BEGIN TASK DATA
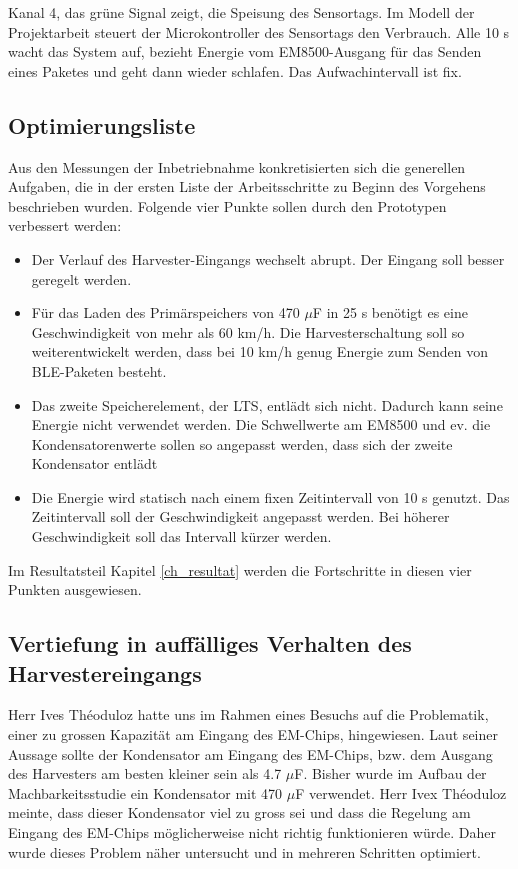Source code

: Kanal 4, das grüne Signal zeigt, die Speisung des Sensortags. Im Modell der Projektarbeit steuert der Microkontroller des Sensortags den Verbrauch. Alle 10 s wacht das System auf, bezieht Energie vom EM8500-Ausgang für das Senden eines Paketes und geht dann wieder schlafen. Das Aufwachintervall ist fix.


\subsection{Optimierungsliste}\label{optimierung} 

Aus den Messungen der Inbetriebnahme konkretisierten sich die generellen Aufgaben, die in der ersten Liste der Arbeitsschritte zu Beginn des Vorgehens  beschrieben wurden. Folgende vier Punkte sollen durch den Prototypen verbessert werden: 

\begin{itemize}
     \item Der Verlauf des Harvester-Eingangs wechselt abrupt. Der Eingang soll besser geregelt werden. 
     \item Für das Laden des Primärspeichers von 470 $\mu$F in 25 s benötigt es eine Geschwindigkeit von mehr als 60 km/h.  Die Harvesterschaltung soll so weiterentwickelt werden, dass bei 10 km/h genug Energie zum Senden von BLE-Paketen besteht.    
     \item Das zweite Speicherelement, der LTS, entlädt sich nicht. Dadurch kann seine Energie nicht verwendet werden. Die Schwellwerte am EM8500 und ev. die Kondensatorenwerte sollen so angepasst werden, dass sich der zweite Kondensator entlädt
     \item Die Energie wird statisch nach einem fixen Zeitintervall von 10 s genutzt. Das Zeitintervall soll der Geschwindigkeit angepasst werden. Bei höherer Geschwindigkeit soll das Intervall kürzer werden.
\end{itemize} 


Im Resultatsteil Kapitel \ref{ch_resultat} werden die Fortschritte in diesen vier Punkten ausgewiesen.

\subsection*{Vertiefung in auffälliges Verhalten des Harvestereingangs}\label{auffaellig} 

Herr Ives Théoduloz hatte uns im Rahmen eines Besuchs auf die Problematik, einer zu grossen Kapazität am Eingang des EM-Chips, hingewiesen. Laut seiner Aussage sollte der Kondensator am Eingang des EM-Chips, bzw. dem Ausgang des Harvesters am besten kleiner sein als 4.7 $\mu$F. Bisher wurde im Aufbau der Machbarkeitsstudie ein Kondensator mit 470 $\mu$F verwendet. Herr Ivex Théoduloz meinte, dass dieser Kondensator viel zu gross sei und dass die Regelung am Eingang des EM-Chips möglicherweise nicht richtig funktionieren würde. Daher wurde dieses Problem näher untersucht und in mehreren Schritten optimiert.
END TASK DATA
§ PROBLEM TO SOLVE
Each record should be written out again exactly, though without its pictures.

§ ANSWER
Source code

: Kanal 4, das grüne Signal zeigt, die Speisung des Sensortags. Im Modell der Projektarbeit steuert der Microkontroller des Sensortags den Verbrauch. Alle 10 s wacht das System auf, bezieht Energie vom EM8500-Ausgang für das Senden eines Paketes und geht dann wieder schlafen. Das Aufwachintervall ist fix.


\subsection{Optimierungsliste}\label{optimierung} 

Aus den Messungen der Inbetriebnahme konkretisierten sich die generellen Aufgaben, die in der ersten Liste der Arbeitsschritte zu Beginn des Vorgehens  beschrieben wurden. Folgende vier Punkte sollen durch den Prototypen verbessert werden: 

\begin{itemize}
     \item Der Verlauf des Harvester-Eingangs wechselt abrupt. Der Eingang soll besser geregelt werden. 
     \item Für das Laden des Primärspeichers von 470 $\mu$F in 25 s benötigt es eine Geschwindigkeit von mehr als 60 km/h.  Die Harvesterschaltung soll so weiterentwickelt werden, dass bei 10 km/h genug Energie zum Senden von BLE-Paketen besteht.    
     \item Das zweite Speicherelement, der LTS, entlädt sich nicht. Dadurch kann seine Energie nicht verwendet werden. Die Schwellwerte am EM8500 und ev. die Kondensatorenwerte sollen so angepasst werden, dass sich der zweite Kondensator entlädt
     \item Die Energie wird statisch nach einem fixen Zeitintervall von 10 s genutzt. Das Zeitintervall soll der Geschwindigkeit angepasst werden. Bei höherer Geschwindigkeit soll das Intervall kürzer werden.
\end{itemize} 


Im Resultatsteil Kapitel \ref{ch_resultat} werden die Fortschritte in diesen vier Punkten ausgewiesen.

\subsection*{Vertiefung in auffälliges Verhalten des Harvestereingangs}\label{auffaellig} 

Herr Ives Théoduloz hatte uns im Rahmen eines Besuchs auf die Problematik, einer zu grossen Kapazität am Eingang des EM-Chips, hingewiesen. Laut seiner Aussage sollte der Kondensator am Eingang des EM-Chips, bzw. dem Ausgang des Harvesters am besten kleiner sein als 4.7 $\mu$F. Bisher wurde im Aufbau der Machbarkeitsstudie ein Kondensator mit 470 $\mu$F verwendet. Herr Ivex Théoduloz meinte, dass dieser Kondensator viel zu gross sei und dass die Regelung am Eingang des EM-Chips möglicherweise nicht richtig funktionieren würde. Daher wurde dieses Problem näher untersucht und in mehreren Schritten optimiert.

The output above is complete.